Sur la base de données fournies par quelques notables du quartier et de la ville, une liste de 22 jeunes a été établie. En tête, figure Moussa Kasbi qui, le jour de l’assassinat de Brahim Bazine, se trouvait tout simplement en prison, accusé d’un crime qu’il n’a pas commis et pour lequel il sera lavé suite au témoignage de plusieurs de ses collègues avec qui il se trouvait à Oran, sur leur lieu de travail. Resté en prison jusqu’à son jugement, Moussa Kasbi a échappé à l’accusation, pour assassinat, de Brahim Bazine. Le second de la liste, Mohamed Baba-Nadjar, joint à la turbulence de jeunesse un élan de sympathie pour le FFS qui, depuis 2004, subit les assauts de la police et de la justice en réponse à une contestation pour le respect des droits et libertés locales.

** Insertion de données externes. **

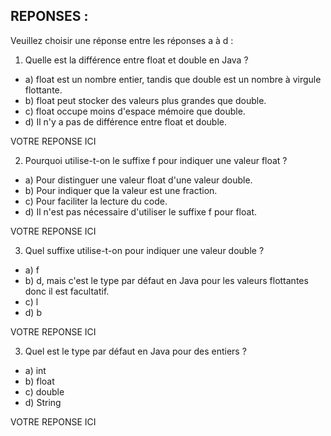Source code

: ## REPONSES :
Veuillez choisir une réponse entre les réponses a à d :

1. Quelle est la différence entre float et double en Java ?
  - a) float est un nombre entier, tandis que double est un nombre à virgule flottante.
  - b) float peut stocker des valeurs plus grandes que double.
  - c) float occupe moins d'espace mémoire que double.
  - d) Il n'y a pas de différence entre float et double.

VOTRE REPONSE ICI

2. Pourquoi utilise-t-on le suffixe f pour indiquer une valeur float ?
  - a) Pour distinguer une valeur float d'une valeur double.
  - b) Pour indiquer que la valeur est une fraction.
  - c) Pour faciliter la lecture du code.
  - d) Il n'est pas nécessaire d'utiliser le suffixe f pour float.

VOTRE REPONSE ICI

3. Quel suffixe utilise-t-on pour indiquer une valeur double ?
  - a) f
  - b) d, mais c'est le type par défaut en Java pour les valeurs flottantes donc il est facultatif.
  - c) l
  - d) b

VOTRE REPONSE ICI

3. Quel est le type par défaut en Java pour des entiers ?
  - a) int
  - b) float
  - c) double
  - d) String

VOTRE REPONSE ICI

Il existait ainsi d’impérieuses raisons pour citer et entendre les policiers responsables de l’enquête. Mais qui va se jeter dans la fosse pour demander que comparaisse le pouvoir/la police ?
Dès lors, le président Ali Boucenna est-il en mesure de s’élever suffisamment pour pouvoir juger selon une toute autre conception de la fonction ?

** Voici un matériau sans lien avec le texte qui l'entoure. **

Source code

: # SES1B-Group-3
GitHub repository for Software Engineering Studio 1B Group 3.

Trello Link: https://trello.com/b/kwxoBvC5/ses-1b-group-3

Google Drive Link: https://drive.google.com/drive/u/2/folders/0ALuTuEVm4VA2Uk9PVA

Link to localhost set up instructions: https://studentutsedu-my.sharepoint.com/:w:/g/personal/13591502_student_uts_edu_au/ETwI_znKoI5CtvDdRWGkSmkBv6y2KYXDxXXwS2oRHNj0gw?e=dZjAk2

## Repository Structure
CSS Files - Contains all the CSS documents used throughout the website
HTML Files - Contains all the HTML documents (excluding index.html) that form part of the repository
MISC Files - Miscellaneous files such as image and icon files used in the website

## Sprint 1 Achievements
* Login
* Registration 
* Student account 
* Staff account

Juger, c’est « se mettre à distance de la violence première tout d’abord, mais aussi de l’injustice potentielle de la réponse légale ».
Serait-il en mesure de saisir les bienfaits de cet effort selon lequel « juger, …c’est s’arracher à un jugement spontané pour se faire tiers à soi-même »(1).
Le magistrat, entièrement responsable des retombées sociales des sentences prononcées n’est, tout bonnement, qu’une résultante : tempérament et formation contribuent certes à dessiner une figure que la loi loge dans un palais et ses symboles. Mais la loi n’a d’autre sens que ses législateurs-parlementaires répercutent parce que, dans l’absolu, ils puisent la législation dans une relation à la représentation. Celle-ci renvoie à un rapport entre ses deux faces, du bas vers le haut, avec la sanction d’une responsabilité politique et électorale. De tout cela, bien sûr, il n’en est rien et les concepts procèdent d’une simple couverture de sorte que si le juge peut faire bon marché de la loi, c’est parce que le parlementaire, coopté sur des critères de fidélité supervisée par les services de police, a depuis longtemps consigné le rapport à la loi dans un sens qui, en aucun cas, ne puisse troubler le jeu des puissances dont il n’est qu’une émanation échangeable à souhait.
Que faire, alors, sinon se réapproprier la loi, la représentation, la justice et, avec elles, recomposer, reconstruire, une autre figure du juge.
Cela se fera d’abord par la volonté de savoir et de faire savoir qui est soumis à l’épreuve du jugement, comment juge-t-on, par quels juges et pour satisfaire à quelles exigences !
Le 22 juin 2009
NOTES
1 Antoine Garapon, Bien juger, Essai sur le rituel judiciaire, Paris, Odile Jacob, coll. Opus, p.304, à qui ces quelques observations doivent beaucoup.